Я ожидал, что вопрос мой приведет его в восторг; однако он, пребывая все в том же безразличном состоянии, возразил мне, что время, уже залечившее скорбь об этой утрате, не дает никаких оснований надеяться на чудо, которое могло бы ее возместить, что у него несколько сыновей и что наследства, которое он им оставляет, едва хватит на поддержание чести их рода; дочь же его, если и предположить, что она жива, вряд ли сохранила добродетель, оказавшись в руках негодяя, да еще в такой стране, как Турция. А потому он не может представить себе, чтобы она была достойна вновь войти в родную семью.
Из всех этих доводов последний показался мне самым веским.

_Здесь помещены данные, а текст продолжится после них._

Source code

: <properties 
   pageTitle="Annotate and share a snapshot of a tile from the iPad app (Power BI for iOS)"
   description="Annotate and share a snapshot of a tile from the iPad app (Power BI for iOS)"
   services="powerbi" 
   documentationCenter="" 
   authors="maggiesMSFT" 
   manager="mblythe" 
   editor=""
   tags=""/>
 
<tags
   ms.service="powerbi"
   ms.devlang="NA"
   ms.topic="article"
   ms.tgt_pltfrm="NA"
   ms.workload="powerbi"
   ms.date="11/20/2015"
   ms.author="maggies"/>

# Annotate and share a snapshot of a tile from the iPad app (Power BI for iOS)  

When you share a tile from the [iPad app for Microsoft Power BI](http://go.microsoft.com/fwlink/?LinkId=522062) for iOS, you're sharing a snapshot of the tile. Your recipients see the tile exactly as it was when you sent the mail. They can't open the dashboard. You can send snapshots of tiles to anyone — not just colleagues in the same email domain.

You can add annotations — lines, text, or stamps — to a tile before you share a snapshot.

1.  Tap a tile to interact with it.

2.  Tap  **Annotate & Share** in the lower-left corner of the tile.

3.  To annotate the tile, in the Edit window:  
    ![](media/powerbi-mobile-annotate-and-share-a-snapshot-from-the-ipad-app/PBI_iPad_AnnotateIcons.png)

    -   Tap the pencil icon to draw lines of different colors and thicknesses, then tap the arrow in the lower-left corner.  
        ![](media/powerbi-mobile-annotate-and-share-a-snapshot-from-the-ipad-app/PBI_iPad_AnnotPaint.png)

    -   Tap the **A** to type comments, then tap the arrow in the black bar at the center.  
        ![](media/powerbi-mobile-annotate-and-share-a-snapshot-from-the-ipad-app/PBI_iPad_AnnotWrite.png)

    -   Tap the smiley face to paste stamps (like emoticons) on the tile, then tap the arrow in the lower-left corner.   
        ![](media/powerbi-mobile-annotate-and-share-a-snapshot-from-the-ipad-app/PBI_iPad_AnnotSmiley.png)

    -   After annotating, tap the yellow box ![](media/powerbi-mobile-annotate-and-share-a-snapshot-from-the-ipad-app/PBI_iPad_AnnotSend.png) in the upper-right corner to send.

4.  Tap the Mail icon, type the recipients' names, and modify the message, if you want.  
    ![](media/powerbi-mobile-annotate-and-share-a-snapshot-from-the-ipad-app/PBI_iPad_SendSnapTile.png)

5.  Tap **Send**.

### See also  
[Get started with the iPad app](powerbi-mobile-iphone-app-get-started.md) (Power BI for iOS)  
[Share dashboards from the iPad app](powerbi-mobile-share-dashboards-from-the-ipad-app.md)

Однако мне подумалось, что такого рода открытие, а главное — его неожиданность создают наилучшие условия для пробуждения в человеке естественных чувств; поэтому я всеми силами старался вызвать их.
— Я не вхожу в рассмотрение того, насколько основательны ваши доводы и сомнения, — живо возразил я, — ибо они никак не могут опровергнуть непреложный факт. Ваша дочь жива. Оставим в стороне ее нравственность, о которой я не берусь судить; зато я осмеливаюсь поручиться вам за ее ум и обаяние. От вас одного зависит вновь встретиться с ней, и я сейчас запишу вам ее адрес.

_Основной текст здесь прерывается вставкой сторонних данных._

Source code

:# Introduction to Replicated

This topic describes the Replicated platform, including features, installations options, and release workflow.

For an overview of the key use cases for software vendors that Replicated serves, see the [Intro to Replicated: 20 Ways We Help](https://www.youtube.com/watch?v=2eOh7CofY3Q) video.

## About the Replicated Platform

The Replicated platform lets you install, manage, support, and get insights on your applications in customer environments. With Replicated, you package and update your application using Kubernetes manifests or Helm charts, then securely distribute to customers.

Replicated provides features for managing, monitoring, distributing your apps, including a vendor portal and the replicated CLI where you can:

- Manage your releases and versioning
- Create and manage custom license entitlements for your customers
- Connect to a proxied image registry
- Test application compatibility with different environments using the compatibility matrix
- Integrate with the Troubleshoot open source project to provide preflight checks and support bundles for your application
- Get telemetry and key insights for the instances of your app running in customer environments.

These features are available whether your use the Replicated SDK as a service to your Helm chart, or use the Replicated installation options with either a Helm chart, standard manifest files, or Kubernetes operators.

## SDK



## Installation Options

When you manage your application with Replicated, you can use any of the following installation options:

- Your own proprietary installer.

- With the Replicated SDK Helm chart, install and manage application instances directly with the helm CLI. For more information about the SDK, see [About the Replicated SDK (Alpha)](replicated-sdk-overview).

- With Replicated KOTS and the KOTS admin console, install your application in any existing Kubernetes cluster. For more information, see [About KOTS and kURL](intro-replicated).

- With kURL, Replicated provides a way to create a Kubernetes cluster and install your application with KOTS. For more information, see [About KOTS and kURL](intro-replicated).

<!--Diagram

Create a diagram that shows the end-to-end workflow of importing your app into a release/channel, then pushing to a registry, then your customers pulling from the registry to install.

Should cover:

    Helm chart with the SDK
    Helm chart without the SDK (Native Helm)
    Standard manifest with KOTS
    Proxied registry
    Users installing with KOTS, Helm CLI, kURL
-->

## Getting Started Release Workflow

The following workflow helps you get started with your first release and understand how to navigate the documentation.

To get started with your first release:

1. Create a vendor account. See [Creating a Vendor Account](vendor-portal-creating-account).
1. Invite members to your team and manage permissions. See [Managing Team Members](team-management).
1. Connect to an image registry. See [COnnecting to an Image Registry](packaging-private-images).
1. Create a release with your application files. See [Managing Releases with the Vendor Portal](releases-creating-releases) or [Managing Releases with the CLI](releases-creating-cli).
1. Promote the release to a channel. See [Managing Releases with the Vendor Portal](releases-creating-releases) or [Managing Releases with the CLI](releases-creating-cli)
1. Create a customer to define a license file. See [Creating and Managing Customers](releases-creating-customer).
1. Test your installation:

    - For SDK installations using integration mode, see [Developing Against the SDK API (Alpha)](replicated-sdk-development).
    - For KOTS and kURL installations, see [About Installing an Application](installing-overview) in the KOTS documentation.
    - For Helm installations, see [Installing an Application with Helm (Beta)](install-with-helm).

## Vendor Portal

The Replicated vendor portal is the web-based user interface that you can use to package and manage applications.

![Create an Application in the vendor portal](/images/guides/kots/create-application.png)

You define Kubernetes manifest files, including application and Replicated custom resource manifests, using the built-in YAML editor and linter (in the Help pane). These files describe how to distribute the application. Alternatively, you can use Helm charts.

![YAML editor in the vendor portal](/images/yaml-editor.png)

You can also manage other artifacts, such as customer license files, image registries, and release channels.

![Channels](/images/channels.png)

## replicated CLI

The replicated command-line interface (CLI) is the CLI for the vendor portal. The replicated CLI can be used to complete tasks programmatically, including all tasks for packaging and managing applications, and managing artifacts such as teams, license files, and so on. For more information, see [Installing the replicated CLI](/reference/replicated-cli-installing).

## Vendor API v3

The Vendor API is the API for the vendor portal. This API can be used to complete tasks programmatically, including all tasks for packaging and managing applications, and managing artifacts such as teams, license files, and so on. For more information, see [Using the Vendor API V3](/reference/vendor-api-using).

Я попросил перо, написал имя учителя и тотчас же удалился.
Я был убежден, что если он не совсем бесчувственен, то не выдержит ни минуты и поддастся естественному порыву; поэтому я уехал до того преисполненный надежды, что, в расчете на радостное зрелище, направился прямо к учителю, воображая, что отец окажется там чуть ли не раньше меня. Я не пошел к Теофее; я хотел насладиться ее удивлением и радостью. Но когда прошло несколько часов, а отец все не появлялся, у меня зародилось опасение, что надежда моя не оправдается, и я в конце концов рассказал ей все, что предпринял, чтобы выполнить свое обещание; теперь я уже ничуть не сомневался, что действительно разыскал ее отца. Признания негодяя, злоупотребившего ее детским простодушием, произвели на нее особенно сильное впечатление.

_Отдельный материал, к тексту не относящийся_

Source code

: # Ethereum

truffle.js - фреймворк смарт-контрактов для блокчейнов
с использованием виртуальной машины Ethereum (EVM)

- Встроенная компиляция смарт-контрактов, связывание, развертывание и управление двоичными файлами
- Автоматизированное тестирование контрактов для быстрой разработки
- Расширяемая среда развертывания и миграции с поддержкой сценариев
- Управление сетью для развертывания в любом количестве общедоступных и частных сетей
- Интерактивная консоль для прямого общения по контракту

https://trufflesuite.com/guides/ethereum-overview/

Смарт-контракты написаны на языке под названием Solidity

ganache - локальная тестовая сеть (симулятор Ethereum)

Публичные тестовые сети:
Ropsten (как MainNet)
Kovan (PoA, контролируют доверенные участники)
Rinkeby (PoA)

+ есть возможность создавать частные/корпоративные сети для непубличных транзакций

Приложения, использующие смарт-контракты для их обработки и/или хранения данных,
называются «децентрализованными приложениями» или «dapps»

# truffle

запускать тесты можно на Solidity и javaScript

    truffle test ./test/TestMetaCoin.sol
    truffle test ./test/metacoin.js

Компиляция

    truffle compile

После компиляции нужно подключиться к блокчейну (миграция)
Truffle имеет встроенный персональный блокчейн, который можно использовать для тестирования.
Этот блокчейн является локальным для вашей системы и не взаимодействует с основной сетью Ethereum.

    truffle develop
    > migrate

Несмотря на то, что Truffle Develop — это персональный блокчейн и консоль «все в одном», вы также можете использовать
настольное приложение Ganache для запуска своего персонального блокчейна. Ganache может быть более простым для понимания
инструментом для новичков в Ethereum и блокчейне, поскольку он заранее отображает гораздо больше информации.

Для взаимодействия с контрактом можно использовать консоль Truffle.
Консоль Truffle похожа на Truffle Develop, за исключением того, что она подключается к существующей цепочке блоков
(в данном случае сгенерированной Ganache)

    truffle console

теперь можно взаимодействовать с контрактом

— Меня не огорчит, если я так и не узнаю правду о моем происхождении, — сказала она, — если же я вполне удостоверюсь в том, что обязана жизнью вашему греческому вельможе, то не буду в обиде, что он не решается признать меня своим ребенком. Но, так или иначе, я горячо благодарю небо за то, что оно дает мне отныне право не считать своим отцом человека, которого я больше, чем кого-либо на свете, ненавидела и презирала.
При этой мысли она так растрогалась, что глаза ее заволоклись слезами; она раз двадцать повторила, что теперь ей кажется, словно не кому иному, как мне, она обязана жизнью, ибо снять с нее позор ее прежнего существования — значит в полном смысле слова возродить ее для новой жизни.
Но я считал, что дело, за которое я взялся, еще не закончено, и в пылу, еще не угасшем во мне, я предложил ей поехать вместе со мною к Кондоиди. У природы свои права, против которых сердцу человека никак не устоять, как бы черств или корыстен он ни был. Мне думалось, что когда Кондоиди увидит свою дочь, услышит ее голос, встретит ее взгляд, почувствует тепло ее объятий, то в нем непременно пробудятся отцовские чувства. Он не отрицал, что дочь его еще может отыскаться. А над всеми прочими возражениями, надеялся я, восторжествует сама природа. Между тем Теофея высказала некоторые опасения.
— Не лучше ли оставаться неопознанной и скрытой от всего света? — заметила она.
Я не стал вдаваться в сущность ее сомнений и почти насильно увез ее с собою.
Было уже довольно поздно. Я провел часть дня в одиночестве у учителя; успев приспособиться к некоей таинственности, я велел прислать мне туда обед с моим камердинером. Пока я уговаривал Теофею отправиться со мною, стало смеркаться, а когда мы приехали к Кондоиди, было уже совсем темно. Он еще не возвратился из города, куда отправился днем по делам, но его слуга, уже видевший меня утром, предложил мне, в ожидании хозяина, поговорить с его тремя сыновьями. Я не только не отверг этого предложения, а, наоборот, счел его чрезвычайно благоприятным. Меня ввели к ним вместе с Теофеей; на голову ее была накинута чадра. Едва я сказал юношам, что виделся утром с их отцом, а теперь приехал к нему по тому же вопросу, как мне стало ясно, что они уже осведомлены о сути дела, а тот, которого я по внешнему виду принял за старшего, холодно возразил мне, что вряд ли мне удастся впутать их отца в столь сомнительную и неправдоподобную историю. В ответ я привел соображения, позволявшие мне судить обо всем иначе; поколебав их своими доводами, я попросил Теофею откинуть чадру, чтобы братья могли узнать в ее лице родственные черты. Двое старших взглянули на нее чрезвычайно холодно, зато младший, которому было не более восемнадцати лет — причем он поразил меня сходством с сестрою, — едва взглянув на нее, бросился к ней с распростертыми объятиями и стал ее без конца целовать. Теофея, не решаясь принимать его ласки, смущенно уклонялась от них. Но двое старших не замедлили выручить ее из столь стеснительного положения. Они подошли и стали грубо вырывать ее из рук брата, а тому грозили гневом отца, говоря, что он будет крайне возмущен поведением, идущим вразрез с его планами. Меня самого возмущала их черствость, и я резко упрекал их, что не помешало мне просить Теофею сесть и дожидаться Кондоиди. Помимо моего камердинера, нас сопровождал учитель, и этих двух мужчин было достаточно, чтобы оградить меня от каких-либо оскорблений.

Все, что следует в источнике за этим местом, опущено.